_What to do:_
Output every record exactly and leave each picture out.

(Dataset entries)
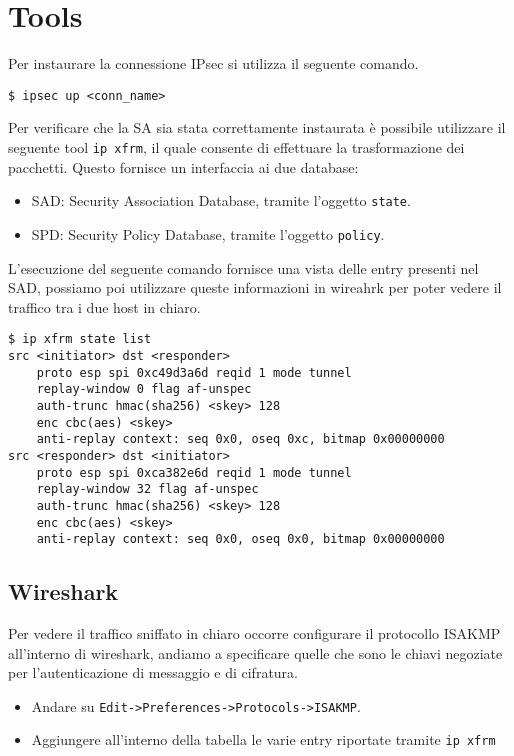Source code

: \documentclass[
10pt, %
a4paper, %
oneside, %
headinclude,footinclude, %
BCOR5mm, %
]{scrartcl}
\begin{document}
\section{Tools}

Per instaurare la connessione IPsec si utilizza il seguente comando.
\vspace*{0.2cm}
\begin{lstlisting}
$ ipsec up <conn_name>
\end{lstlisting}
Per verificare che la SA sia stata correttamente instaurata è possibile utilizzare il seguente tool \lstinline|ip xfrm|,
il quale consente di effettuare la trasformazione dei pacchetti. Questo fornisce un interfaccia ai due database:
\begin{itemize}
    \item SAD: Security Association Database, tramite l'oggetto \lstinline|state|.
    \item SPD: Security Policy Database, tramite l'oggetto \lstinline|policy|.
\end{itemize}

\noindent
L'esecuzione del seguente comando fornisce una vista delle entry presenti nel SAD, possiamo poi utilizzare queste informazioni in wireahrk
per poter vedere il traffico tra i due host in chiaro.
\vspace*{0.2cm}
\begin{lstlisting}
$ ip xfrm state list
src <initiator> dst <responder>
    proto esp spi 0xc49d3a6d reqid 1 mode tunnel
    replay-window 0 flag af-unspec
    auth-trunc hmac(sha256) <skey> 128
    enc cbc(aes) <skey>
    anti-replay context: seq 0x0, oseq 0xc, bitmap 0x00000000
src <responder> dst <initiator>
    proto esp spi 0xca382e6d reqid 1 mode tunnel
    replay-window 32 flag af-unspec
    auth-trunc hmac(sha256) <skey> 128
    enc cbc(aes) <skey>
    anti-replay context: seq 0x0, oseq 0x0, bitmap 0x00000000
\end{lstlisting}

\subsection*{Wireshark}
Per vedere il traffico sniffato in chiaro occorre configurare il protocollo ISAKMP all'interno di wireshark, andiamo a specificare quelle che sono
le chiavi negoziate per l'autenticazione di messaggio e di cifratura.

\begin{itemize}
    \item Andare su \lstinline|Edit->Preferences->Protocols->ISAKMP|.
    \item Aggiungere all'interno della tabella le varie entry riportate tramite \lstinline|ip xfrm|
\end{itemize}
\end{document}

_Written answer:_
Source code

: \documentclass[
10pt, %
a4paper, %
oneside, %
headinclude,footinclude, %
BCOR5mm, %
]{scrartcl}
\begin{document}
\section{Tools}

Per instaurare la connessione IPsec si utilizza il seguente comando.
\vspace*{0.2cm}
\begin{lstlisting}
$ ipsec up <conn_name>
\end{lstlisting}
Per verificare che la SA sia stata correttamente instaurata è possibile utilizzare il seguente tool \lstinline|ip xfrm|,
il quale consente di effettuare la trasformazione dei pacchetti. Questo fornisce un interfaccia ai due database:
\begin{itemize}
    \item SAD: Security Association Database, tramite l'oggetto \lstinline|state|.
    \item SPD: Security Policy Database, tramite l'oggetto \lstinline|policy|.
\end{itemize}

\noindent
L'esecuzione del seguente comando fornisce una vista delle entry presenti nel SAD, possiamo poi utilizzare queste informazioni in wireahrk
per poter vedere il traffico tra i due host in chiaro.
\vspace*{0.2cm}
\begin{lstlisting}
$ ip xfrm state list
src <initiator> dst <responder>
    proto esp spi 0xc49d3a6d reqid 1 mode tunnel
    replay-window 0 flag af-unspec
    auth-trunc hmac(sha256) <skey> 128
    enc cbc(aes) <skey>
    anti-replay context: seq 0x0, oseq 0xc, bitmap 0x00000000
src <responder> dst <initiator>
    proto esp spi 0xca382e6d reqid 1 mode tunnel
    replay-window 32 flag af-unspec
    auth-trunc hmac(sha256) <skey> 128
    enc cbc(aes) <skey>
    anti-replay context: seq 0x0, oseq 0x0, bitmap 0x00000000
\end{lstlisting}

\subsection*{Wireshark}
Per vedere il traffico sniffato in chiaro occorre configurare il protocollo ISAKMP all'interno di wireshark, andiamo a specificare quelle che sono
le chiavi negoziate per l'autenticazione di messaggio e di cifratura.

\begin{itemize}
    \item Andare su \lstinline|Edit->Preferences->Protocols->ISAKMP|.
    \item Aggiungere all'interno della tabella le varie entry riportate tramite \lstinline|ip xfrm|
\end{itemize}
\end{document}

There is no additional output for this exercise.